Sen. Coons helps pass bipartisan bill that will invest in U.S. innovation & position U.S. to compete with China
June 8, 2021
The U.S. Innovation and Competition Act includes several of Sen. Coons’ initiatives, including the creation of regional technology hubs and the establishment of a nonprofit foundation to facilitate stronger partnerships between the Department of Energy and the private sector
WASHINGTON – U.S. Senator Chris Coons (D-Del.), a member of the Senate Foreign Relations Committee, released the following statement on the U.S. Innovation and Competition Act, which passed the Senate today by a vote of 68-32.
“Today, the Senate took an unprecedented, bipartisan step towards positioning the United States to lead the world in industries of the future and effectively compete with China from a position of strength. I am proud to have worked with my Republican and Democratic colleagues on this legislation that will send a resounding, bipartisan message to the rest of the world that our democracy works,” said Senator Coons.
“I’m pleased that this legislation includes critical economic, climate, and foreign policy initiatives that I’ve been working on in the Senate, including the creation of regional technology hubs around the country, the establishment of a nonprofit foundation to facilitate stronger partnerships between the Department of Energy and the private sector, and the authorization of significant amounts of new funding for the State Department and USAID to support the formation of an Indo-Pacific Strategy. I look forward to working with the Biden Administration to enact this ambitious legislation that will strengthen the United States at home and preserve U.S. leadership on the world stage.”
Sen. Coons is pleased the U.S. Innovation and Competition Act includes:
- The Partnerships for Energy Security and Innovation Act [coons.senate.gov], introduced by Sens. Coons, Graham (R-S.C.), and Luján (D-N.M.), which would establish a nonprofit foundation for the U.S. Department of Energy (DOE) that would channel private-sector investments to support DOE’s mission and accelerate the commercialization of innovative technologies in energy, like next-generation batteries, low-carbon fuels, and advanced materials. The bill was included as an amendment cosponsored by Sens. Barrasso (R-Wyo.) and Collins (R-Maine) that passed the Senate 83-14.
- A major increase in basic science and high-tech R&D, with a push to create new tech hubs around the country, as called for in Sen. Coons’ Innovation Centers Acceleration Act [coons.senate.gov].
- A $1.2 billion expansion of the Manufacturing USA program, which leverages private sector investment to develop new manufacturing techniques and train advanced manufacturing workers.
- The establishment of a supply chain preparedness and resiliency program in the Department of Commerce, as called for in Sen. Coons’ National Manufacturing Guard Act [coons.senate.gov].
- The mobilization of all U.S. government diplomatic, development, security, and economic tools for an Indo-Pacific strategy that will allow us to compete with China from a position of strength. Specifically, the bill authorizes significant amounts of new funding for the State Department and USAID for this important purpose.
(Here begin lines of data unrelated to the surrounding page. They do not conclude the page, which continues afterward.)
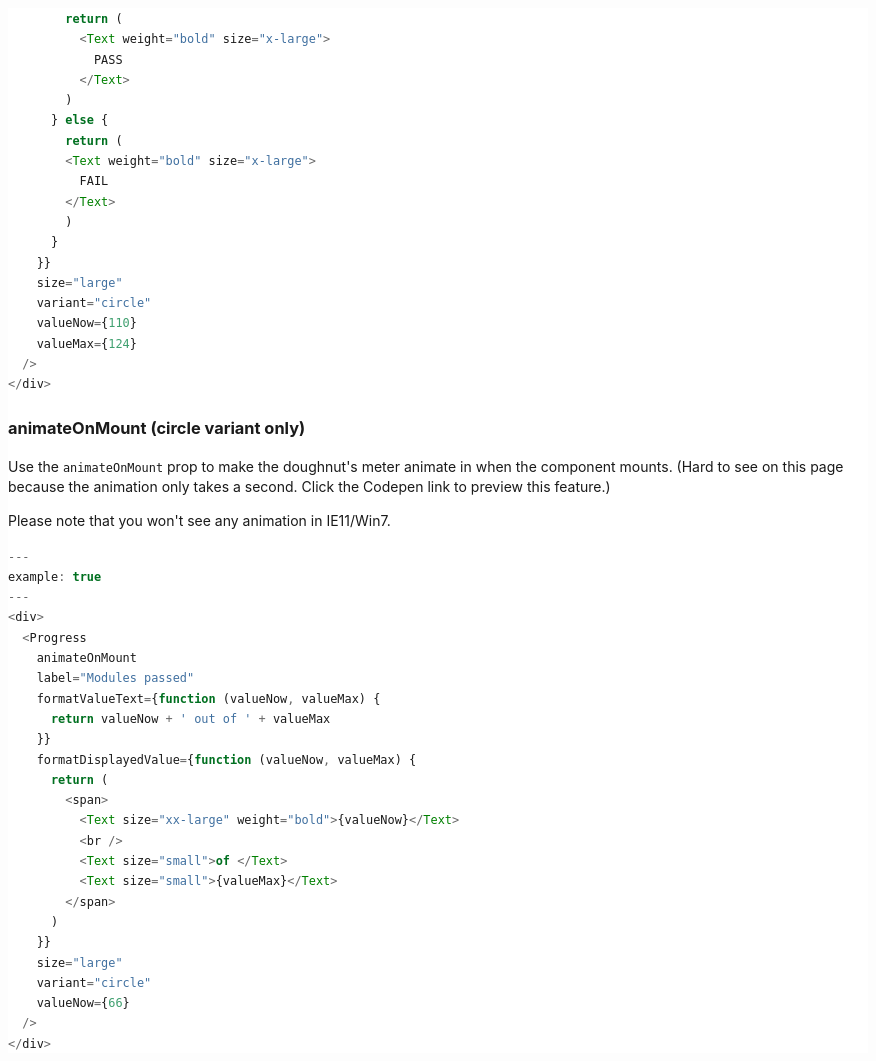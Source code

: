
 ```js
        return (
          <Text weight="bold" size="x-large">
            PASS
          </Text>
        )
      } else {
        return (
        <Text weight="bold" size="x-large">
          FAIL
        </Text>
        )
      }
    }}
    size="large"
    variant="circle"
    valueNow={110}
    valueMax={124}
  />
</div>
```

### animateOnMount (circle variant only)

Use the `animateOnMount` prop to make the doughnut's meter animate in
when the component mounts. (Hard to see on this page because the animation
only takes a second. Click the Codepen link to preview this feature.)

Please note that you won't see any animation in IE11/Win7.

```js
---
example: true
---
<div>
  <Progress
    animateOnMount
    label="Modules passed"
    formatValueText={function (valueNow, valueMax) {
      return valueNow + ' out of ' + valueMax
    }}
    formatDisplayedValue={function (valueNow, valueMax) {
      return (
        <span>
          <Text size="xx-large" weight="bold">{valueNow}</Text>
          <br />
          <Text size="small">of </Text>
          <Text size="small">{valueMax}</Text>
        </span>
      )
    }}
    size="large"
    variant="circle"
    valueNow={66}
  />
</div>
```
- An investment in the tools of American diplomacy and development. The bill invests in our allies and partners through sound regional strategies. It also invests in the values the U.S. shares with countries around the world by protecting democracy in Taiwan, Hong Kong, and Xinjiang.
- The authorization of a Digital Connectivity and Cybersecurity Partnership to help foreign countries expand and increase secure internet access and digital infrastructure in emerging markets, protect technological assets, adopt policies that foster open models of internet governance, promote exports of US information, communications, and technology goods and services, and build cybersecurity capacity.
- The declaration that the U.S. must reassert its leadership in the international standard-setting bodies that set the governance norms and rules for digital technologies, that USTR should negotiate digital trade agreements with member countries of the Five Eyes intelligence-sharing alliance, the European Union, Japan, and Taiwan, that the U.S. should lead a global effort to ensure the freedom of information in the digital age, and that the U.S. should convene a global effort to ensure that technological development does not threaten democratic governance.
- Provisions to strengthen the sustainability of the congressionally chartered Harry S. Truman Foundation and James Madison Memorial Fellowship Foundation. These programs, respectively, support states’ most promising emerging public leaders in attaining further education and extend to exceptional civics, history, and government teachers a chance to further improve their teaching of the Constitution. In doing so, the programs play important roles in preparing future generations to buttress our civic institutions.